Plain-text document sources –
----

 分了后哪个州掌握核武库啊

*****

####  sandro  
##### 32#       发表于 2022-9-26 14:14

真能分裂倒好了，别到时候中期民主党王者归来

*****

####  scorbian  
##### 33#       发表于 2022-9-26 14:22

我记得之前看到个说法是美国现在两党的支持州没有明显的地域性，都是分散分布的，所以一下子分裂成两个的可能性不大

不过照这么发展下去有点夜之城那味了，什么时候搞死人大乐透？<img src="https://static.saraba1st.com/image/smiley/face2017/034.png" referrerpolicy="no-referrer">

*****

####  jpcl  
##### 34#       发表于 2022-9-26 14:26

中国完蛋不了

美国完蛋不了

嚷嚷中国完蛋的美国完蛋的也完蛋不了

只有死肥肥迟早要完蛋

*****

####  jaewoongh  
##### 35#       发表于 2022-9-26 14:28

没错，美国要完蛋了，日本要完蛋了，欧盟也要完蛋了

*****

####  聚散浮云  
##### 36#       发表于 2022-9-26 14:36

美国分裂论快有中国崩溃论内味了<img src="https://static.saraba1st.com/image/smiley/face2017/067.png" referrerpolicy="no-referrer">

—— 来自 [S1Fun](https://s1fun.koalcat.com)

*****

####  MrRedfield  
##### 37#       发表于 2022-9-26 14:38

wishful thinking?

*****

----

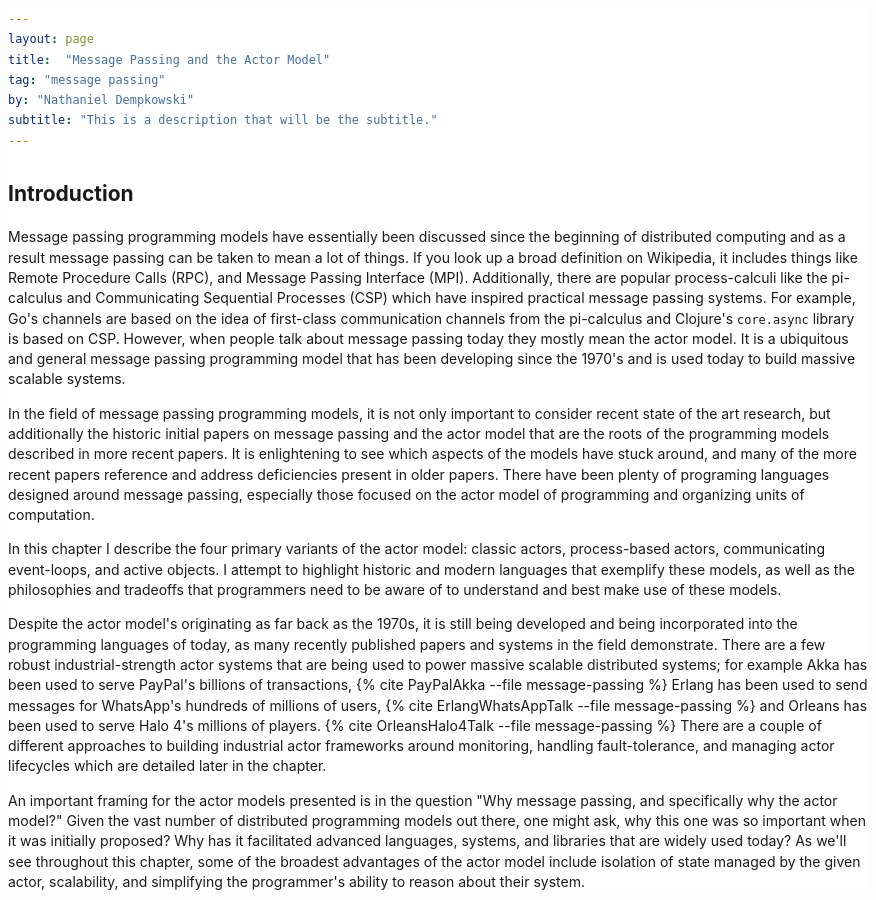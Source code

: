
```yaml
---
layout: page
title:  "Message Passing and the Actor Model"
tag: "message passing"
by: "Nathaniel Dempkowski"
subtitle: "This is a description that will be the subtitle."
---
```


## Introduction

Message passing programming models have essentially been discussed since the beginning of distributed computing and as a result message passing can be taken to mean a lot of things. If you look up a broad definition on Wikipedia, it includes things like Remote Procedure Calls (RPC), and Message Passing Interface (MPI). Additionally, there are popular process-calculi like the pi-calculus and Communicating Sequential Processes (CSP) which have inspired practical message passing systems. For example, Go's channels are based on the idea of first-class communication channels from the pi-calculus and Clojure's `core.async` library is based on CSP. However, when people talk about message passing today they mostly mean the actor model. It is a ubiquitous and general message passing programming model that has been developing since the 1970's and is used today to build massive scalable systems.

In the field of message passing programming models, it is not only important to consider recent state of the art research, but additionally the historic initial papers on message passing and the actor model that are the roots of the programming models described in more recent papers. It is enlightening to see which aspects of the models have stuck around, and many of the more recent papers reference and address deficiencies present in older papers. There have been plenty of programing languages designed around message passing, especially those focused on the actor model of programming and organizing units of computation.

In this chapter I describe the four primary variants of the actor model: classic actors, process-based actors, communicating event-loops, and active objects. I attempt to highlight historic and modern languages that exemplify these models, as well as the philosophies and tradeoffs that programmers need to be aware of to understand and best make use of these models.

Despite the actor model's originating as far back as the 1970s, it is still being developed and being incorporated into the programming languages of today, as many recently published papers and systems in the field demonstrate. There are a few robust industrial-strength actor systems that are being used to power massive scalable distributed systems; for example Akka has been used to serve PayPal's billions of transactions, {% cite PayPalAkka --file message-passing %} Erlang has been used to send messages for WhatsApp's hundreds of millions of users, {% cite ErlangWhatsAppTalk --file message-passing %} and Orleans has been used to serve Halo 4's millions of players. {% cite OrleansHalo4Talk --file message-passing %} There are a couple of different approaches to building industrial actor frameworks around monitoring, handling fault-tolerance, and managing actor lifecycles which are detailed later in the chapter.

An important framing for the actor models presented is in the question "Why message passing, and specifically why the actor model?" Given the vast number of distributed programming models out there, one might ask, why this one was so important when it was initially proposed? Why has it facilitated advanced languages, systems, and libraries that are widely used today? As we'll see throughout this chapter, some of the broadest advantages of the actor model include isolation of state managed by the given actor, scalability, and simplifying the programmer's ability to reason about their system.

----

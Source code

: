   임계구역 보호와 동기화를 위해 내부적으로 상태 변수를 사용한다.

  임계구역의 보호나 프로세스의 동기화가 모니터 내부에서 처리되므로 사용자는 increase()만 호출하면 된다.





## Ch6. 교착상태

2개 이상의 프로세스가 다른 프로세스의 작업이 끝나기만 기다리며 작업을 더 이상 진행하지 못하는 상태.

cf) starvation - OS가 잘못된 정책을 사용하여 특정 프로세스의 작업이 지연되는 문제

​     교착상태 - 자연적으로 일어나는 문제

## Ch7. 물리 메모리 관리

----

WHAT IS REQUIRED –
Which lines above contain the word "static"? Copy each one.

ANSWER BOX –
不过照这么发展下去有点夜之城那味了，什么时候搞死人大乐透？<img src="https://static.saraba1st.com/image/smiley/face2017/034.png" referrerpolicy="no-referrer">
美国分裂论快有中国崩溃论内味了<img src="https://static.saraba1st.com/image/smiley/face2017/067.png" referrerpolicy="no-referrer">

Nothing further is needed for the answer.